Fourth and finally, there is a very simple thing that we can all do in order to make a giant step forward in this space. We can all adopt and insist upon the feedback principle of public reporting by organizations seeking to create social and environmental benefits. The feedback principle asks organizations to report their results in whatever way they choose, but in addition they should report what those meant to benefit have to say about those alleged results. This feedback would provide a kind of validation to the purported results, and would need to be undertaken in a methodologically valid way. The method for this kind of constituency validation of results is not the hard part here. The challenge is to gain a sufficient appreciation of the necessity of this kind of system upgrade to our theory of public reporting.

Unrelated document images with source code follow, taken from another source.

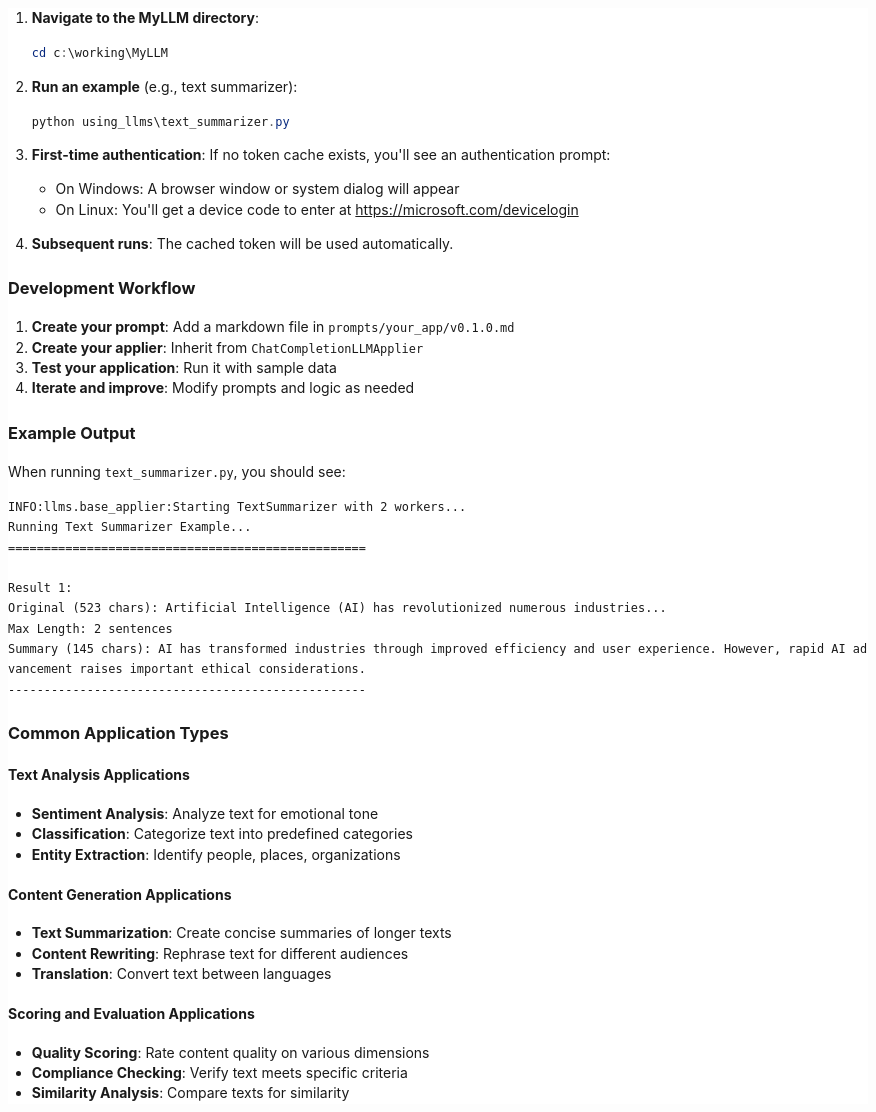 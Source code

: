 1. **Navigate to the MyLLM directory**:
   ```powershell
   cd c:\working\MyLLM
   ```

2. **Run an example** (e.g., text summarizer):
   ```powershell
   python using_llms\text_summarizer.py
   ```

3. **First-time authentication**: If no token cache exists, you'll see an authentication prompt:
   - On Windows: A browser window or system dialog will appear
   - On Linux: You'll get a device code to enter at https://microsoft.com/devicelogin

4. **Subsequent runs**: The cached token will be used automatically.

### Development Workflow

1. **Create your prompt**: Add a markdown file in `prompts/your_app/v0.1.0.md`
2. **Create your applier**: Inherit from `ChatCompletionLLMApplier` 
3. **Test your application**: Run it with sample data
4. **Iterate and improve**: Modify prompts and logic as needed

### Example Output

When running `text_summarizer.py`, you should see:

```
INFO:llms.base_applier:Starting TextSummarizer with 2 workers...
Running Text Summarizer Example...
==================================================

Result 1:
Original (523 chars): Artificial Intelligence (AI) has revolutionized numerous industries...
Max Length: 2 sentences
Summary (145 chars): AI has transformed industries through improved efficiency and user experience. However, rapid AI advancement raises important ethical considerations.
--------------------------------------------------
```

### Common Application Types

#### Text Analysis Applications
- **Sentiment Analysis**: Analyze text for emotional tone
- **Classification**: Categorize text into predefined categories
- **Entity Extraction**: Identify people, places, organizations

#### Content Generation Applications
- **Text Summarization**: Create concise summaries of longer texts
- **Content Rewriting**: Rephrase text for different audiences
- **Translation**: Convert text between languages

#### Scoring and Evaluation Applications
- **Quality Scoring**: Rate content quality on various dimensions
- **Compliance Checking**: Verify text meets specific criteria
- **Similarity Analysis**: Compare texts for similarity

— David Bonbright May 3, 10:29 AM #
There is a lot of wishful thinking in these comments, suggesting that non profits have the resources to be constantly collecting and sharing the types of information being suggested.
I think stories are important. I come from an advertising background where stories told daily to potential customers resulted in people coming to our stores to buy our merchandise.
I use blogs to tell stories at http://cabriniblog.blogspot.com and encourage other tutor/mentor programs in Chicago, and other cities, to do the same.
However, I recognize the limited ability of my own organization, and others, to capture, write, and post these stories regularly, so I also reach out to universities, high school, businesses and others who could be adopting non profits, and serving as their “story tellers”. If third party groups took this role, maybe we’d have more and better stories, and maybe we’d collect more of the other types of evidence, too.
Maybe we’d even draw more operating dollars to the programs in the field trying to provide effective services on an inconsistent flow of resources.